Source records:
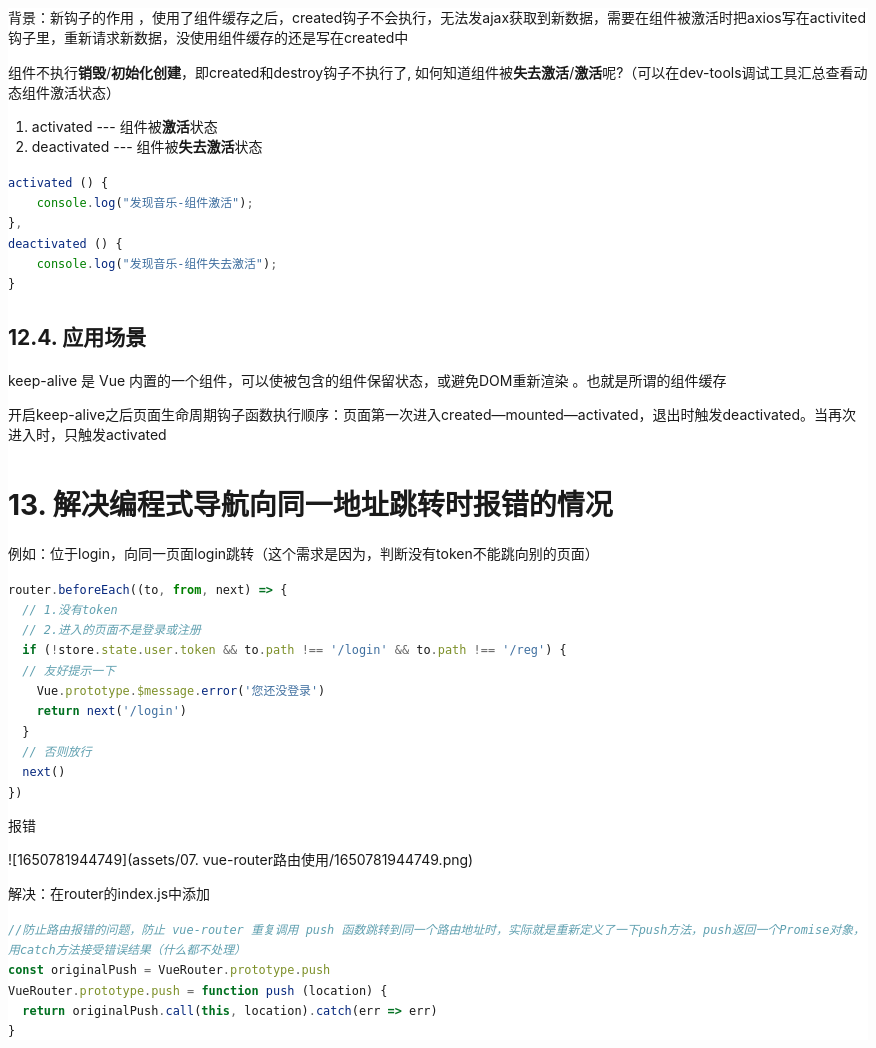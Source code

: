 背景：新钩子的作用 ，使用了组件缓存之后，created钩子不会执行，无法发ajax获取到新数据，需要在组件被激活时把axios写在activited钩子里，重新请求新数据，没使用组件缓存的还是写在created中

组件不执行**销毁**/**初始化创建**，即created和destroy钩子不执行了, 如何知道组件被**失去激活**/**激活**呢?（可以在dev-tools调试工具汇总查看动态组件激活状态）

1. activated     --- 组件被**激活**状态
2. deactivated --- 组件被**失去激活**状态

```js
activated () {
    console.log("发现音乐-组件激活");
},
deactivated () {
	console.log("发现音乐-组件失去激活");
}
```

## 12.4. 应用场景

keep-alive 是 Vue 内置的一个组件，可以使被包含的组件保留状态，或避免DOM重新渲染 。也就是所谓的组件缓存

开启keep-alive之后页面生命周期钩子函数执行顺序：页面第一次进入created—mounted—activated，退出时触发deactivated。当再次进入时，只触发activated

# 13. 解决编程式导航向同一地址跳转时报错的情况

例如：位于login，向同一页面login跳转（这个需求是因为，判断没有token不能跳向别的页面）

```js
router.beforeEach((to, from, next) => {
  // 1.没有token
  // 2.进入的页面不是登录或注册
  if (!store.state.user.token && to.path !== '/login' && to.path !== '/reg') {
  // 友好提示一下
    Vue.prototype.$message.error('您还没登录')
    return next('/login')
  }
  // 否则放行
  next()
})
```

报错

![1650781944749](assets/07. vue-router路由使用/1650781944749.png)



解决：在router的index.js中添加

```js
//防止路由报错的问题，防止 vue-router 重复调用 push 函数跳转到同一个路由地址时，实际就是重新定义了一下push方法，push返回一个Promise对象，用catch方法接受错误结果（什么都不处理）
const originalPush = VueRouter.prototype.push
VueRouter.prototype.push = function push (location) {
  return originalPush.call(this, location).catch(err => err)
}
```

Requirement: The lines above that hold the word "console" should be found and copied out.

Response to this task:
    console.log("发现音乐-组件激活");
	console.log("发现音乐-组件失去激活");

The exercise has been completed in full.